## Task description
Your answer must be the full set of entries, reproduced exactly.

== Input records

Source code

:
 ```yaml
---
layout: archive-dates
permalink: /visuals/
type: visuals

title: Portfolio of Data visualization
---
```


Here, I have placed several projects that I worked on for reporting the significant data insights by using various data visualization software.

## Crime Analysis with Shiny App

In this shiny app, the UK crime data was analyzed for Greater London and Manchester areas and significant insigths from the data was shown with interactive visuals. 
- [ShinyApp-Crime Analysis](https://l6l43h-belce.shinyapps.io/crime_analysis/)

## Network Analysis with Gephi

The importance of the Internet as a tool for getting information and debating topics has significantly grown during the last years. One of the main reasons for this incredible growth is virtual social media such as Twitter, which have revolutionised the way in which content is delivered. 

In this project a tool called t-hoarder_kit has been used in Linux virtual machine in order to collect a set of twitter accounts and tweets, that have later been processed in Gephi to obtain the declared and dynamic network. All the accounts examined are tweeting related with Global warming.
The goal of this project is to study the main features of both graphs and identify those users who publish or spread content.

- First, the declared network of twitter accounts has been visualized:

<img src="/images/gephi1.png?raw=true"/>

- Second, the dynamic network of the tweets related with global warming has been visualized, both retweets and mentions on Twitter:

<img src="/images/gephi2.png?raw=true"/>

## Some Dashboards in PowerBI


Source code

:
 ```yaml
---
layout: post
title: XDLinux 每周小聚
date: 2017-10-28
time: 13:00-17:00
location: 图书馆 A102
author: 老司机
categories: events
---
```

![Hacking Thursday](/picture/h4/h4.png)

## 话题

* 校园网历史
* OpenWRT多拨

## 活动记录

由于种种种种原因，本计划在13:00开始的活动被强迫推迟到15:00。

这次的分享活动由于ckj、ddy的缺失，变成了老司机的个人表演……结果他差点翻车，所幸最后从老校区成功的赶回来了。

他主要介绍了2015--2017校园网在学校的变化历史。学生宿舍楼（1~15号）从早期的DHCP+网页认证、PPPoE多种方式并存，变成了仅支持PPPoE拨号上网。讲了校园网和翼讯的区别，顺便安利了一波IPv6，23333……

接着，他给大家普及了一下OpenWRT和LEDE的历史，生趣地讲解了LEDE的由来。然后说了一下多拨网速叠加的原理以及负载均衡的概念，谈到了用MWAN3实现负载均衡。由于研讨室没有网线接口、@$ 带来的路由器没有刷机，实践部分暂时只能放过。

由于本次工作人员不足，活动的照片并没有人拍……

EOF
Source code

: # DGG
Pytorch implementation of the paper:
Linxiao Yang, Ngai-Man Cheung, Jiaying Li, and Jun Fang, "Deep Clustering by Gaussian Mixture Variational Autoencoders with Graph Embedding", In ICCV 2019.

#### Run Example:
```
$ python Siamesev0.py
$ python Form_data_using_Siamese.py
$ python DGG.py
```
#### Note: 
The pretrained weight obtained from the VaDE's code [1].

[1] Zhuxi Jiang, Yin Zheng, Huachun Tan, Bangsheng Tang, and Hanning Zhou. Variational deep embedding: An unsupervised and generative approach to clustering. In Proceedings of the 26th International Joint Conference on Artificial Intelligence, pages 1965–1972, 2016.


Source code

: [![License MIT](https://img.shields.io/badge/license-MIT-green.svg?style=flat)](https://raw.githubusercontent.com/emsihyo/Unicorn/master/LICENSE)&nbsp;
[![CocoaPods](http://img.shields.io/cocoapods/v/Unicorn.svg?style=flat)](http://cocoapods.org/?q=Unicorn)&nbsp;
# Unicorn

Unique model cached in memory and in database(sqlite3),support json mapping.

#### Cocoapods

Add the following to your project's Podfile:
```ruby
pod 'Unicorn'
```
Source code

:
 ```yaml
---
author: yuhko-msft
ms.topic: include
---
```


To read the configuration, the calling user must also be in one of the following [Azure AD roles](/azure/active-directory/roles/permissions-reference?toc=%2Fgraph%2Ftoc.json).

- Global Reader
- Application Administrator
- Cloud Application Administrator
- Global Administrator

====

## Exercise response
Source code

:
 ```yaml
---
layout: archive-dates
permalink: /visuals/
type: visuals

title: Portfolio of Data visualization
---
```


Here, I have placed several projects that I worked on for reporting the significant data insights by using various data visualization software.

## Crime Analysis with Shiny App

In this shiny app, the UK crime data was analyzed for Greater London and Manchester areas and significant insigths from the data was shown with interactive visuals. 
- [ShinyApp-Crime Analysis](https://l6l43h-belce.shinyapps.io/crime_analysis/)

## Network Analysis with Gephi

The importance of the Internet as a tool for getting information and debating topics has significantly grown during the last years. One of the main reasons for this incredible growth is virtual social media such as Twitter, which have revolutionised the way in which content is delivered. 

In this project a tool called t-hoarder_kit has been used in Linux virtual machine in order to collect a set of twitter accounts and tweets, that have later been processed in Gephi to obtain the declared and dynamic network. All the accounts examined are tweeting related with Global warming.
The goal of this project is to study the main features of both graphs and identify those users who publish or spread content.

- First, the declared network of twitter accounts has been visualized:

<img src="/images/gephi1.png?raw=true"/>

- Second, the dynamic network of the tweets related with global warming has been visualized, both retweets and mentions on Twitter:

<img src="/images/gephi2.png?raw=true"/>

## Some Dashboards in PowerBI


Source code

:
 ```yaml
---
layout: post
title: XDLinux 每周小聚
date: 2017-10-28
time: 13:00-17:00
location: 图书馆 A102
author: 老司机
categories: events
---
```

![Hacking Thursday](/picture/h4/h4.png)

## 话题

* 校园网历史
* OpenWRT多拨

## 活动记录

由于种种种种原因，本计划在13:00开始的活动被强迫推迟到15:00。

这次的分享活动由于ckj、ddy的缺失，变成了老司机的个人表演……结果他差点翻车，所幸最后从老校区成功的赶回来了。

他主要介绍了2015--2017校园网在学校的变化历史。学生宿舍楼（1~15号）从早期的DHCP+网页认证、PPPoE多种方式并存，变成了仅支持PPPoE拨号上网。讲了校园网和翼讯的区别，顺便安利了一波IPv6，23333……

接着，他给大家普及了一下OpenWRT和LEDE的历史，生趣地讲解了LEDE的由来。然后说了一下多拨网速叠加的原理以及负载均衡的概念，谈到了用MWAN3实现负载均衡。由于研讨室没有网线接口、@$ 带来的路由器没有刷机，实践部分暂时只能放过。

由于本次工作人员不足，活动的照片并没有人拍……

EOF
Source code

: # DGG
Pytorch implementation of the paper:
Linxiao Yang, Ngai-Man Cheung, Jiaying Li, and Jun Fang, "Deep Clustering by Gaussian Mixture Variational Autoencoders with Graph Embedding", In ICCV 2019.

#### Run Example:
```
$ python Siamesev0.py
$ python Form_data_using_Siamese.py
$ python DGG.py
```
#### Note: 
The pretrained weight obtained from the VaDE's code [1].

[1] Zhuxi Jiang, Yin Zheng, Huachun Tan, Bangsheng Tang, and Hanning Zhou. Variational deep embedding: An unsupervised and generative approach to clustering. In Proceedings of the 26th International Joint Conference on Artificial Intelligence, pages 1965–1972, 2016.


Source code

: [![License MIT](https://img.shields.io/badge/license-MIT-green.svg?style=flat)](https://raw.githubusercontent.com/emsihyo/Unicorn/master/LICENSE)&nbsp;
[![CocoaPods](http://img.shields.io/cocoapods/v/Unicorn.svg?style=flat)](http://cocoapods.org/?q=Unicorn)&nbsp;
# Unicorn

Unique model cached in memory and in database(sqlite3),support json mapping.

#### Cocoapods

Add the following to your project's Podfile:
```ruby
pod 'Unicorn'
```
Source code

:
 ```yaml
---
author: yuhko-msft
ms.topic: include
---
```


To read the configuration, the calling user must also be in one of the following [Azure AD roles](/azure/active-directory/roles/permissions-reference?toc=%2Fgraph%2Ftoc.json).

- Global Reader
- Application Administrator
- Cloud Application Administrator
- Global Administrator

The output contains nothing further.